#### Task prompt:
Wherever the string "createRefreshControl" appears in the records, return the line that holds it.

--------------------------------------------------

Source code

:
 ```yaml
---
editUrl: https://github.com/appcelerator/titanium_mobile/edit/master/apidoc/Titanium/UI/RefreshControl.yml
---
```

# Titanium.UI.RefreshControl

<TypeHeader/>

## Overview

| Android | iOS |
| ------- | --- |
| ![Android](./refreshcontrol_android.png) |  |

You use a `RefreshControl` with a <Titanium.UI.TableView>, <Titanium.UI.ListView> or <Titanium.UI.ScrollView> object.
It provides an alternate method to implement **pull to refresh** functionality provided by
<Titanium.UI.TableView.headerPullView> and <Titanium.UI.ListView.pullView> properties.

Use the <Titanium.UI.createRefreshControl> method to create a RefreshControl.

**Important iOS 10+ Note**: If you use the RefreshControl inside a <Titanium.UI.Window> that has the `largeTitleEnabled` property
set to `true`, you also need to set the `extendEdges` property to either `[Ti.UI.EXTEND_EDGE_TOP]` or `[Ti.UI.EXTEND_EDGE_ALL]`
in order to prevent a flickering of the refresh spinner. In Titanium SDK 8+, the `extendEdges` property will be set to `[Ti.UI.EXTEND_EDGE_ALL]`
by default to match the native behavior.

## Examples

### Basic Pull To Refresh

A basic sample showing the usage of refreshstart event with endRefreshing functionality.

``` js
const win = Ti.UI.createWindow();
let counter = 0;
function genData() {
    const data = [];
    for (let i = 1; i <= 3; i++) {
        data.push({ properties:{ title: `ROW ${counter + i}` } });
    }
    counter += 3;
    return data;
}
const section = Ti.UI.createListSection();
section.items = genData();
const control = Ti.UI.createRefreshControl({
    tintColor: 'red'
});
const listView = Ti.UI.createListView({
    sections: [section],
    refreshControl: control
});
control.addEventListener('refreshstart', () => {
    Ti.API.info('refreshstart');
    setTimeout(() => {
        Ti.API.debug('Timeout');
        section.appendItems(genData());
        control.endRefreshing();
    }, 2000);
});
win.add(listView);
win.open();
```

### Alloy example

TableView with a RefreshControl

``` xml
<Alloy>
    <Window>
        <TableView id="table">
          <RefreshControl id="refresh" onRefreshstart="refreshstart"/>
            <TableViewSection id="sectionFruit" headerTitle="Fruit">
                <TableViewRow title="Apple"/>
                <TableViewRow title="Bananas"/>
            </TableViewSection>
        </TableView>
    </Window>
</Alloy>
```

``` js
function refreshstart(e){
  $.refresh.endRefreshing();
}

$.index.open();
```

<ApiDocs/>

--------------------------------------------------

#### Problem solution:
Use the <Titanium.UI.createRefreshControl> method to create a RefreshControl.
const control = Ti.UI.createRefreshControl({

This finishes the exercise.